I'm currently working on some seasonality estimation for a time series dataset.
What I get is a dataset of possible frequencies/periods that might occur in the dataset. Thus, this is somewhat noisy (e.g. having some periods as [100, 98, 101, 102] that actually should be "the same").
For estimating sharp periods, I try to estimate peaks via kernel density estimation (kde, sklearn.neighbors.KernelDensity) as follows:
import numpy as np
from sklearn.neighbors import KernelDensity
from scipy import signal
import matplotlib.pyplot as plt
X1 = np.random.randint(1, 4, 20)
X2 = np.random.randint(10, 13, 200)
X = np.concatenate((X1, X2), axis=0)
# the peaks schould be at 2 and 11!
bw = 1
kde = KernelDensity(kernel='gaussian', bandwidth=bw).fit(X.reshape(-1, 1))
estimator = np.linspace(0, 15, 100)
kde_est = np.exp(kde.score_samples(estimator.reshape(-1, 1)))
plt.plot(estimator, kde_est)
peaks_pos = signal.argrelextrema(kde_est, np.greater)[0]
print(estimator[peaks_pos])
# the peaks are at around 2 and 11!
Additionally, I'd like to know how the kernels for this estimation look like. For the gaussian case, there should be a set of /mu and /sigma should be available for all [default] 40 kernels. Can I access this information? I could not find a clue in the documentation or the details of the kde attributes.
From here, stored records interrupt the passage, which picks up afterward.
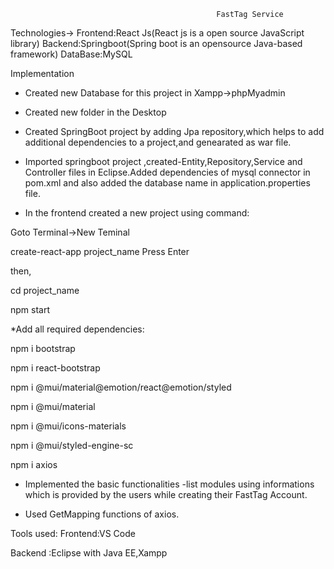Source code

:                                                   FastTag Service
                                                  
Technologies->
             Frontend:React Js(React js is a open source JavaScript library)
             Backend:Springboot(Spring boot is an opensource Java-based framework)
             DataBase:MySQL


Implementation

* Created new Database for this project in Xampp->phpMyadmin

* Created new folder in the Desktop

* Created SpringBoot project by adding Jpa repository,which helps to add additional dependencies to a project,and genearated as war file.

* Imported springboot project ,created-Entity,Repository,Service and Controller files in Eclipse.Added dependencies of mysql connector in pom.xml and also added the database name in application.properties file.

* In the frontend created a new project using command:

Goto Terminal->New Teminal

create-react-app project_name Press Enter

then,

cd project_name

npm start

*Add all required dependencies:

npm i bootstrap

npm i react-bootstrap

npm i @mui/material@emotion/react@emotion/styled

npm i @mui/material

npm i @mui/icons-materials

npm i @mui/styled-engine-sc

npm i axios

* Implemented the basic functionalities -list modules using informations which is provided by the users while creating their FastTag Account.

* Used GetMapping functions of axios.

Tools used:
Frontend:VS Code

Backend :Eclipse with Java EE,Xampp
But I'm pretty sure, this should be available somehere.
For clarification, why I need this:
In the following example, the 2 peaks are too close together to be found, but I'm sure the kernels would show up.
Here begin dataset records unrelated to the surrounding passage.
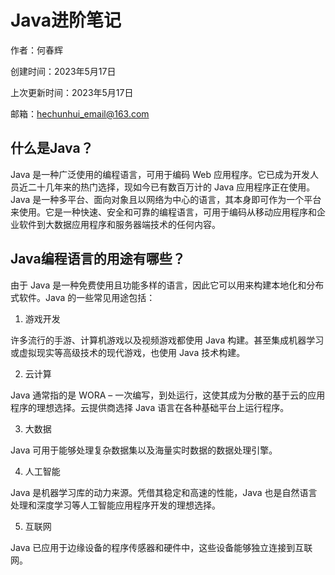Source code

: # Java进阶笔记

作者：何春辉

创建时间：2023年5月17日

上次更新时间：2023年5月17日

邮箱：hechunhui_email@163.com

## 什么是Java？

Java 是一种广泛使用的编程语言，可用于编码 Web 应用程序。它已成为开发人员近二十几年来的热门选择，现如今已有数百万计的 Java 应用程序正在使用。Java 是一种多平台、面向对象且以网络为中心的语言，其本身即可作为一个平台来使用。它是一种快速、安全和可靠的编程语言，可用于编码从移动应用程序和企业软件到大数据应用程序和服务器端技术的任何内容。

## Java编程语言的用途有哪些？

由于 Java 是一种免费使用且功能多样的语言，因此它可以用来构建本地化和分布式软件。Java 的一些常见用途包括：

1. 游戏开发

许多流行的手游、计算机游戏以及视频游戏都使用 Java 构建。甚至集成机器学习或虚拟现实等高级技术的现代游戏，也使用 Java 技术构建。

2. 云计算

Java 通常指的是 WORA – 一次编写，到处运行，这使其成为分散的基于云的应用程序的理想选择。云提供商选择 Java 语言在各种基础平台上运行程序。

3. 大数据

Java 可用于能够处理复杂数据集以及海量实时数据的数据处理引擎。

4. 人工智能

Java 是机器学习库的动力来源。凭借其稳定和高速的性能，Java 也是自然语言处理和深度学习等人工智能应用程序开发的理想选择。

5. 互联网

Java 已应用于边缘设备的程序传感器和硬件中，这些设备能够独立连接到互联网。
X1 = np.random.randint(1, 4, 20)
X2 = np.random.randint(5, 8, 200)
X = np.concatenate((X1, X2), axis=0)
# the peaks schould be at 2 and 6!
bw = 1
kde = KernelDensity(kernel='gaussian', bandwidth=bw).fit(X.reshape(-1, 1))
estimator = np.linspace(0, 15, 100)
kde_est = np.exp(kde.score_samples(estimator.reshape(-1, 1)))
plt.plot(estimator, kde_est)
peaks_pos = signal.argrelextrema(kde_est, np.greater)[0]
print(estimator[peaks_pos])
# the peaks are at around 6 and sometimes 2!